Geopolitical Shocks & Commodity Markets

Global markets reacted sharply to escalating Middle East tensions, with crude oil prices hitting a multiyear high as US gasoline averaged over $4 a gallon, fueling inflation fears and prompting European carriers to prepare grounding plans. The conflict intensified after an Iranian drone struck a Kuwaiti oil tanker off Dubai, further tightening the Strait of Hormuz, which remains severely constrained for most commercial shipping, although a few tankers, including one Greek-controlled vessel, successfully navigated the waterway. This commodity chaos, which has caused Brent crude to head for its largest monthly price rise on record, is threatening global growth; bond traders are now abandoning inflation bets to focus on the potential economic slowdown, while French inflation accelerated to its fastest pace since August 2024 due to surging energy costs.

The impact of the energy crisis is propagating across sectors, with fresh food distributors adding surcharges for perishable deliveries as diesel prices climb, and UK housebuilders seeking protection from cost increases driven by the war. Emerging-market stocks have collectively erased all their gains for 2026, signaling widespread concern over growth, a sentiment echoed by South Africa’s central bank, which clouded its economic outlook due to the conflict. Conversely, Canadian stocks experienced their most exuberant trading session in nearly a year following reports that Iran’s president might be ready to conclude the conflict, leading to a brief relief rally in US equities on Tuesday afternoon.

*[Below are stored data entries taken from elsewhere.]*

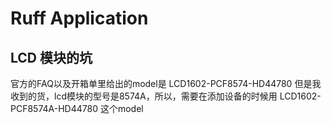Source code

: # Ruff Application

## LCD 模块的坑

官方的FAQ以及开箱单里给出的model是 LCD1602-PCF8574-HD44780 
但是我收到的货，lcd模块的型号是8574A，所以，需要在添加设备的时候用 LCD1602-PCF8574A-HD44780 这个model

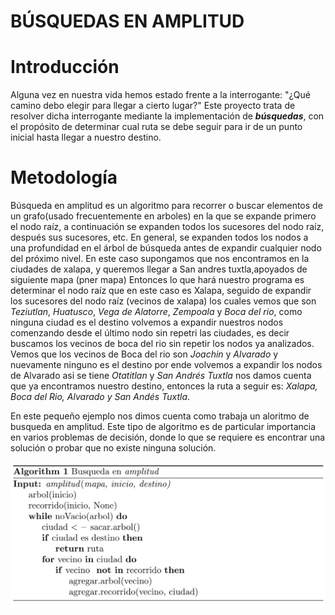 # BÚSQUEDAS EN AMPLITUD

# Introducción
Alguna vez en nuestra vida hemos estado frente a la interrogante: "¿Qué camino debo elegir para llegar a cierto lugar?"
Este proyecto trata de resolver dicha interrogante mediante la implementación de **_búsquedas_**, con el propósito de determinar cual ruta se debe seguir para ir de un punto inicial hasta llegar a nuestro destino. 



# Metodología
Búsqueda en amplitud es un algoritmo para recorrer o buscar elementos de un grafo(usado frecuentemente en arboles) en la que se expande primero el nodo raíz, a continuación se expanden todos los sucesores del nodo raíz, después sus sucesores, etc. En general, se expanden todos los nodos a una profundidad en
el árbol de búsqueda antes de expandir cualquier nodo del próximo nivel. En este caso supongamos que nos encontramos en la ciudades de xalapa, y queremos llegar a San andres tuxtla,apoyados de siguiente mapa (pner mapa) 
Entonces lo que hará nuestro programa es determinar el nodo raíz que en este caso es Xalapa, seguido de expandir los sucesores del nodo raíz (vecinos de xalapa) los cuales vemos que son _Teziutlan_, _Huatusco_, _Vega de Alatorre_, _Zempoala_ y _Boca del rio_, como ninguna ciudad es el destino volvemos a expandir nuestros nodos comenzando desde el último nodo sin repetri las ciudades, es decir buscamos los vecinos de boca del rio sin repetir los nodos ya analizados. Vemos que los vecinos de Boca del rio son _Joachin_ y  _Alvarado_ y nuevamente ninguno es el destino por ende volvemos a expandir los nodos de Alvarado asi se tiene _Otatitlan_ y _San Andrés Tuxtla_ nos damos cuenta que ya encontramos nuestro destino, entonces la ruta a seguir es: _Xalapa, Boca del Rio, Alvarado y San Andés Tuxtla_. 

En este pequeño ejemplo nos dimos cuenta como trabaja un aloritmo de busqueda en amplitud. Este tipo de algoritmo es de particular importancia en varios problemas de decisión, donde lo que se requiere es encontrar una solución o probar que no existe ninguna solución.

![Imagen del algoritmo](algoritmo.png)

Tech Valuations & Private Markets

The private markets saw a major development as the maker of Chat GPT, OpenAI, finalized its largest-ever funding round, pulling in capital valuing the startup at an unprecedented level, which included a $3 billion tranche sourced from retail investors for the first time as part of the $122 billion haul. This retail demand is now manifesting in public vehicles, where Ark ETFs plan to add OpenAI stakes, testing the mechanics of incorporating pre-IPO assets into daily-traded funds. In broader tech news, Oracle shares rose 5% despite announcing layoffs, as investors view the database firm as a barometer for AI prospects, while Nvidia invested $2 billion in Marvell to accelerate data center systems using silicon photonics. On the IPO front, banks leading the highly anticipated SpaceX listing plan to meet on Monday, as European defense contractor KNDS gauges interest for a possible €5 billion IPO.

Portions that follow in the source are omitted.